ル スプートニク fits this pattern. With no publicly listed phone number, no website, and reservations essential, the conventional research pathways do not apply. This is not rare in Roppongi's side-street dining tier, but it does mean that the usual pre-visit confirmation steps require more effort. The practical route is to reserve in advance.
For wider Japan context, similar dynamics apply at venues across the country's premium dining spectrum. HAJIME in Osaka, Gion Sasaki in Kyoto, and akordu in Nara each represent how serious culinary ambition in Japanese cities often requires effort to access. The same principle applies further afield: Goh in Fukuoka and regional venues such as 一本木 柳川製 in Nanao, 夕佳亭山乃 in Sapporo, 湖畔荘 in Takashima, and 庭羽屋 in Nishikawa Machi all illustrate that the most interesting Japanese dining frequently sits outside the easily searchable tier. Broader options across Japan include Birdland in Sakai and Bistro Ange in Toyohashi, each serving different aspects of the country's regional dining depth.

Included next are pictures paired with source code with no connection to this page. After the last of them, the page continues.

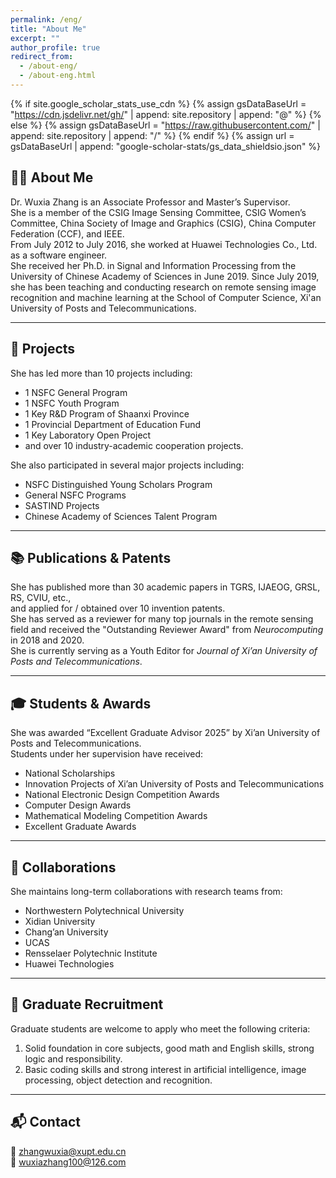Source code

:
 ```yaml
---
permalink: /eng/
title: "About Me"
excerpt: ""
author_profile: true
redirect_from: 
  - /about-eng/
  - /about-eng.html
---
```


{% if site.google_scholar_stats_use_cdn %}
{% assign gsDataBaseUrl = "https://cdn.jsdelivr.net/gh/" | append: site.repository | append: "@" %}
{% else %}
{% assign gsDataBaseUrl = "https://raw.githubusercontent.com/" | append: site.repository | append: "/" %}
{% endif %}
{% assign url = gsDataBaseUrl | append: "google-scholar-stats/gs_data_shieldsio.json" %}

<span class='anchor' id='about-me'></span>

## 🧑‍💻 About Me

Dr. Wuxia Zhang is an Associate Professor and Master’s Supervisor.  
She is a member of the CSIG Image Sensing Committee, CSIG Women’s Committee, China Society of Image and Graphics (CSIG), China Computer Federation (CCF), and IEEE.  
From July 2012 to July 2016, she worked at Huawei Technologies Co., Ltd. as a software engineer.  
She received her Ph.D. in Signal and Information Processing from the University of Chinese Academy of Sciences in June 2019. Since July 2019, she has been teaching and conducting research on remote sensing image recognition and machine learning at the School of Computer Science, Xi'an University of Posts and Telecommunications.

---

<span class='anchor' id='projects'></span>

## 🧪 Projects

She has led more than 10 projects including:
- 1 NSFC General Program
- 1 NSFC Youth Program
- 1 Key R&D Program of Shaanxi Province
- 1 Provincial Department of Education Fund
- 1 Key Laboratory Open Project
- and over 10 industry-academic cooperation projects.

She also participated in several major projects including:
- NSFC Distinguished Young Scholars Program
- General NSFC Programs
- SASTIND Projects
- Chinese Academy of Sciences Talent Program

---

<span class='anchor' id='publications'></span>

## 📚 Publications & Patents

She has published more than 30 academic papers in TGRS, IJAEOG, GRSL, RS, CVIU, etc.,  
and applied for / obtained over 10 invention patents.  
She has served as a reviewer for many top journals in the remote sensing field and received the "Outstanding Reviewer Award" from *Neurocomputing* in 2018 and 2020.  
She is currently serving as a Youth Editor for *Journal of Xi’an University of Posts and Telecommunications*.

---

<span class='anchor' id='students'></span>

## 🎓 Students & Awards

She was awarded “Excellent Graduate Advisor 2025” by Xi’an University of Posts and Telecommunications.  
Students under her supervision have received:
- National Scholarships
- Innovation Projects of Xi’an University of Posts and Telecommunications
- National Electronic Design Competition Awards
- Computer Design Awards
- Mathematical Modeling Competition Awards
- Excellent Graduate Awards

---

<span class='anchor' id='collaborations'></span>

## 🤝 Collaborations

She maintains long-term collaborations with research teams from:
- Northwestern Polytechnical University
- Xidian University
- Chang’an University
- UCAS
- Rensselaer Polytechnic Institute
- Huawei Technologies

---

<span class='anchor' id='recruitment'></span>

## 📢 Graduate Recruitment

Graduate students are welcome to apply who meet the following criteria:

1. Solid foundation in core subjects, good math and English skills, strong logic and responsibility.
2. Basic coding skills and strong interest in artificial intelligence, image processing, object detection and recognition.

---

<span class='anchor' id='contact'></span>

## 📬 Contact

📧 zhangwuxia@xupt.edu.cn  
📧 wuxiazhang100@126.com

For international reference points in the same conversation about access and effort, venues like Le Bernardin in New York City and Atomix in New York City demonstrate how the top tier of a city's dining offer, once established, becomes both easier to research and harder to access in practice. Tokyo's low-visibility venues invert that equation.
Planning a Visit
Reservations: essential. Hours: Mon: Closed; Tue: 6–11 PM; Wed: 12–3:30 PM, 6–11 PM; Thu: 6–11 PM; Fri: 6–11 PM; Sat: 12–3:30 PM, 6–11 PM; Sun: 12–3:30 PM, 6–11 PM. Dress: smart casual. Budget: about $120 per person.
Cost and Credentials
Comparable venues nearby, for context on price, style, and recognition.
| Venue | Cuisine | Price | Awards | Notes |
|---|---|---|---|---|
| ル スプートニクThis venue — the venue you are viewing | Minato, Modern French Tasting Menu | $$$$ | , | |
| ラルジャン | $$$$ | , | Chiyoda, Modern French with Japanese Seasonal Influences | |
| ジョエル・ロブション | Shibuya, Modern French Fine Dining | $$$$ | , | |
| サンプリシテ | $$$$ | , | Shibuya, Fish-Centric Modern French Omakase | |
| Paris Yugao | $$$$ | , | Chūō, Neo-French Japonism & Teppanyaki in Ginza | |
| レテール | $$$$ | , | Shinjuku, Modern French Seafood Counter Dining |
At a Glance
- Intimate
- Elegant
- Modern
- Sophisticated
- Date Night
- Special Occasion
- Chefs Counter
- Sake Program
Simple and stylish space with white and warm wood tones, visible laboratory-like kitchen through wine cellar, creating an elegant and cozy atmosphere.